11

In Lisp, you can have something like this:

(setf my-stuff '(1 2 "Foo" 34 42 "Ni" 12 14 "Blue"))
(format t "~{~d ~r ~s~%~}" my-stuff)

What would be the most Pythonic way to iterate over that same list? The first thing that comes to mind is:

mystuff = [1, 2, "Foo", 34, 42, "Ni", 12, 14, "Blue"]
for x in xrange(0, len(mystuff)-1, 3):
    print "%d %d %s" % tuple(mystuff[x:x+3])

But that just feels awkward to me.

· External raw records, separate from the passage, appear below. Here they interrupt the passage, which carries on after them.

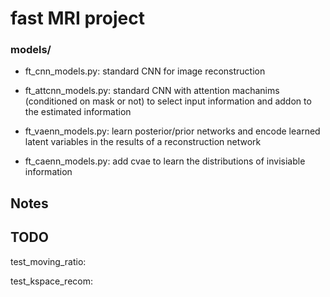 # fast MRI project

### models/
- ft_cnn_models.py: standard CNN for image reconstruction

- ft_attcnn_models.py: standard CNN with attention machanims (conditioned on mask or not) to select input information and addon to the estimated information

- ft_vaenn_models.py: learn posterior/prior networks and encode learned latent variables in the results of a reconstruction network

- ft_caenn_models.py: add cvae to learn the distributions of invisiable information

## Notes


## TODO
test_moving_ratio:

test_kspace_recom:
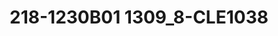 ---
title: 218-1230B01 1309_8-CLE1038
image: 218-1230B01 1309_8-CLE1038.jpg
brand: outlet-sposo
layout: vestito
--- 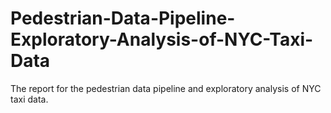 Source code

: # Pedestrian-Data-Pipeline-Exploratory-Analysis-of-NYC-Taxi-Data
The report for the pedestrian data pipeline and exploratory analysis of NYC taxi data.
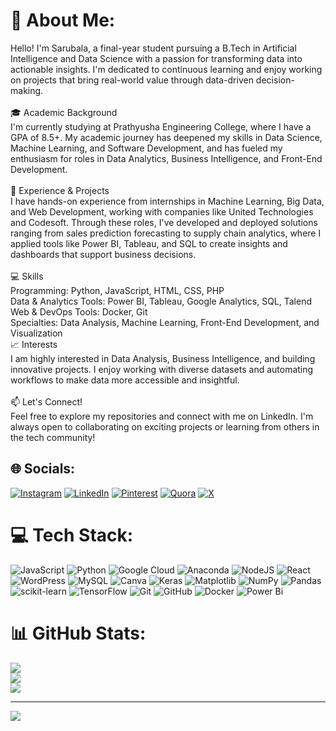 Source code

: # 💫 About Me:
Hello! I'm Sarubala, a final-year student pursuing a B.Tech in Artificial Intelligence and Data Science with a passion for transforming data into actionable insights. I'm dedicated to continuous learning and enjoy working on projects that bring real-world value through data-driven decision-making.<br><br>🎓 Academic Background<br>I'm currently studying at Prathyusha Engineering College, where I have a GPA of 8.5+. My academic journey has deepened my skills in Data Science, Machine Learning, and Software Development, and has fueled my enthusiasm for roles in Data Analytics, Business Intelligence, and Front-End Development.<br><br>💼 Experience & Projects<br>I have hands-on experience from internships in Machine Learning, Big Data, and Web Development, working with companies like United Technologies and Codesoft. Through these roles, I've developed and deployed solutions ranging from sales prediction forecasting to supply chain analytics, where I applied tools like Power BI, Tableau, and SQL to create insights and dashboards that support business decisions.<br><br>💻 Skills<br>Programming: Python, JavaScript, HTML, CSS, PHP<br>Data & Analytics Tools: Power BI, Tableau, Google Analytics, SQL, Talend<br>Web & DevOps Tools: Docker, Git<br>Specialties: Data Analysis, Machine Learning, Front-End Development, and Visualization<br>📈 Interests<br>I am highly interested in Data Analysis, Business Intelligence, and building innovative projects. I enjoy working with diverse datasets and automating workflows to make data more accessible and insightful.<br><br>📫 Let's Connect!<br>Feel free to explore my repositories and connect with me on LinkedIn. I'm always open to collaborating on exciting projects or learning from others in the tech community!


## 🌐 Socials:
[![Instagram](https://img.shields.io/badge/Instagram-%23E4405F.svg?logo=Instagram&logoColor=white)](https://instagram.com/https://www.instagram.com/s.j.saru/profilecard/?igsh=cjY4ZmVzM21nZXlo) [![LinkedIn](https://img.shields.io/badge/LinkedIn-%230077B5.svg?logo=linkedin&logoColor=white)](https://linkedin.com/in/www.linkedin.com/in/saru-bala-3bb2a9257) [![Pinterest](https://img.shields.io/badge/Pinterest-%23E60023.svg?logo=Pinterest&logoColor=white)](https://pinterest.com/https://pin.it/3t7DmuPbI) [![Quora](https://img.shields.io/badge/Quora-%23B92B27.svg?logo=Quora&logoColor=white)](https://quora.com/profile/https://www.quora.com/profile/Saru-Bala-17) [![X](https://img.shields.io/badge/X-black.svg?logo=X&logoColor=white)](https://x.com/https://x.com/SJ_Saru) 

# 💻 Tech Stack:
![JavaScript](https://img.shields.io/badge/javascript-%23323330.svg?style=for-the-badge&logo=javascript&logoColor=%23F7DF1E) ![Python](https://img.shields.io/badge/python-3670A0?style=for-the-badge&logo=python&logoColor=ffdd54) ![Google Cloud](https://img.shields.io/badge/GoogleCloud-%234285F4.svg?style=for-the-badge&logo=google-cloud&logoColor=white) ![Anaconda](https://img.shields.io/badge/Anaconda-%2344A833.svg?style=for-the-badge&logo=anaconda&logoColor=white) ![NodeJS](https://img.shields.io/badge/node.js-6DA55F?style=for-the-badge&logo=node.js&logoColor=white) ![React](https://img.shields.io/badge/react-%2320232a.svg?style=for-the-badge&logo=react&logoColor=%2361DAFB) ![WordPress](https://img.shields.io/badge/WordPress-%23117AC9.svg?style=for-the-badge&logo=WordPress&logoColor=white) ![MySQL](https://img.shields.io/badge/mysql-4479A1.svg?style=for-the-badge&logo=mysql&logoColor=white) ![Canva](https://img.shields.io/badge/Canva-%2300C4CC.svg?style=for-the-badge&logo=Canva&logoColor=white) ![Keras](https://img.shields.io/badge/Keras-%23D00000.svg?style=for-the-badge&logo=Keras&logoColor=white) ![Matplotlib](https://img.shields.io/badge/Matplotlib-%23ffffff.svg?style=for-the-badge&logo=Matplotlib&logoColor=black) ![NumPy](https://img.shields.io/badge/numpy-%23013243.svg?style=for-the-badge&logo=numpy&logoColor=white) ![Pandas](https://img.shields.io/badge/pandas-%23150458.svg?style=for-the-badge&logo=pandas&logoColor=white) ![scikit-learn](https://img.shields.io/badge/scikit--learn-%23F7931E.svg?style=for-the-badge&logo=scikit-learn&logoColor=white) ![TensorFlow](https://img.shields.io/badge/TensorFlow-%23FF6F00.svg?style=for-the-badge&logo=TensorFlow&logoColor=white) ![Git](https://img.shields.io/badge/git-%23F05033.svg?style=for-the-badge&logo=git&logoColor=white) ![GitHub](https://img.shields.io/badge/github-%23121011.svg?style=for-the-badge&logo=github&logoColor=white) ![Docker](https://img.shields.io/badge/docker-%230db7ed.svg?style=for-the-badge&logo=docker&logoColor=white) ![Power Bi](https://img.shields.io/badge/power_bi-F2C811?style=for-the-badge&logo=powerbi&logoColor=black)
# 📊 GitHub Stats:
![](https://github-readme-stats.vercel.app/api?username=sarubala22&theme=radical&hide_border=true&include_all_commits=true&count_private=false)<br/>
![](https://github-readme-streak-stats.herokuapp.com/?user=sarubala22&theme=radical&hide_border=true)<br/>
![](https://github-readme-stats.vercel.app/api/top-langs/?username=sarubala22&theme=radical&hide_border=true&include_all_commits=true&count_private=false&layout=compact)

---
[![](https://visitcount.itsvg.in/api?id=sarubala22&icon=0&color=0)](https://visitcount.itsvg.in)

<!-- Proudly created with GPRM ( https://gprm.itsvg.in ) -->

I'm sure there's a better way?

Well, unless someone later provides a better example, I think gnibbler's solution is the nicest\closest, though it may not be quite as apparent at first how it does what it does:

mystuff = [1, 2, "Foo", 34, 42, "Ni", 12, 14, "Blue"]
for x in zip(*[iter(mystuff)]*3):
    print "{0} {1} {2}".format(*x)
Wayne Werner
  • 49,299
  • 29
  • 200
  • 290

6 Answers6

13
mystuff = [1, 2, "Foo", 34, 42, "Ni", 12, 14, "Blue"]
for x in zip(*[iter(mystuff)]*3):
    print "%d %d %s"%x

Or using .format

mystuff = [1, 2, "Foo", 34, 42, "Ni", 12, 14, "Blue"]
for x in zip(*[iter(mystuff)]*3):
    print "{0} {1} {2}".format(*x)

If the format string is not hardcoded, you can parse it to work out how many terms per line

from string import Formatter
num_terms = sum(1 for x in Formatter().parse("{0} {1} {2}"))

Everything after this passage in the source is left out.